What you have to do | From the records below, set down exactly the lines starting with the line that contains "The proof is" and going on through the line that contains "(c) is true". Nothing else is wanted.

··········

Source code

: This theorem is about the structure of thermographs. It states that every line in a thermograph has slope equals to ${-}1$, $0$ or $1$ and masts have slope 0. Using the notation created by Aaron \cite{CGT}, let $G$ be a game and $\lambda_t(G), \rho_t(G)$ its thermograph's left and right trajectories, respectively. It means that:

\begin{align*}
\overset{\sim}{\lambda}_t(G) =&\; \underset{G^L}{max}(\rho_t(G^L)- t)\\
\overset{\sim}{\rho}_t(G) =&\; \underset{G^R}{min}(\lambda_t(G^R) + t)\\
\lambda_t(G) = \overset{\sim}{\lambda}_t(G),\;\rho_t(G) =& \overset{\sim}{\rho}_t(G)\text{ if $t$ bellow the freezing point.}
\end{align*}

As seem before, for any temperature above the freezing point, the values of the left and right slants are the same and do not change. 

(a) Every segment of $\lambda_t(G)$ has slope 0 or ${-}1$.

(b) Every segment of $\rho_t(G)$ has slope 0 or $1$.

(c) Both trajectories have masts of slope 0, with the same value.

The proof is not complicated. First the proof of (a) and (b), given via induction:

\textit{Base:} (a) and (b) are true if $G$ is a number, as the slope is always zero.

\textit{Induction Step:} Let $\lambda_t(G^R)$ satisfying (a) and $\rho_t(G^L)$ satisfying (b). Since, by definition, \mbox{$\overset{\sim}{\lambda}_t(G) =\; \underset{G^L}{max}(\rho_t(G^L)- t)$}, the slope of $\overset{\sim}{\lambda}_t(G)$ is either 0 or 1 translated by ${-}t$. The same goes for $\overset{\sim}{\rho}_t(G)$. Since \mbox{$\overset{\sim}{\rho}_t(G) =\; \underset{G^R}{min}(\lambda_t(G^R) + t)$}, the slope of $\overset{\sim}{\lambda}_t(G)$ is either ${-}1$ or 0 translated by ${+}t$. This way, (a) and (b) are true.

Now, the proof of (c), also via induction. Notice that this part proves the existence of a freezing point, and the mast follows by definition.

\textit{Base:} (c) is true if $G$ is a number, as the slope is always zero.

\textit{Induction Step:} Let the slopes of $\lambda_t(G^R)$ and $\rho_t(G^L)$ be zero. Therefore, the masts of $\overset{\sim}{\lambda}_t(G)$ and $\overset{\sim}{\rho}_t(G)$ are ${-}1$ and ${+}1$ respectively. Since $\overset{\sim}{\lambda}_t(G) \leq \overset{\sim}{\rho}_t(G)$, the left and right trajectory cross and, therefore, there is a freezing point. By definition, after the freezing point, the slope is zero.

··········

Written solution |
The proof is not complicated. First the proof of (a) and (b), given via induction:

\textit{Base:} (a) and (b) are true if $G$ is a number, as the slope is always zero.

\textit{Induction Step:} Let $\lambda_t(G^R)$ satisfying (a) and $\rho_t(G^L)$ satisfying (b). Since, by definition, \mbox{$\overset{\sim}{\lambda}_t(G) =\; \underset{G^L}{max}(\rho_t(G^L)- t)$}, the slope of $\overset{\sim}{\lambda}_t(G)$ is either 0 or 1 translated by ${-}t$. The same goes for $\overset{\sim}{\rho}_t(G)$. Since \mbox{$\overset{\sim}{\rho}_t(G) =\; \underset{G^R}{min}(\lambda_t(G^R) + t)$}, the slope of $\overset{\sim}{\lambda}_t(G)$ is either ${-}1$ or 0 translated by ${+}t$. This way, (a) and (b) are true.

Now, the proof of (c), also via induction. Notice that this part proves the existence of a freezing point, and the mast follows by definition.

\textit{Base:} (c) is true if $G$ is a number, as the slope is always zero.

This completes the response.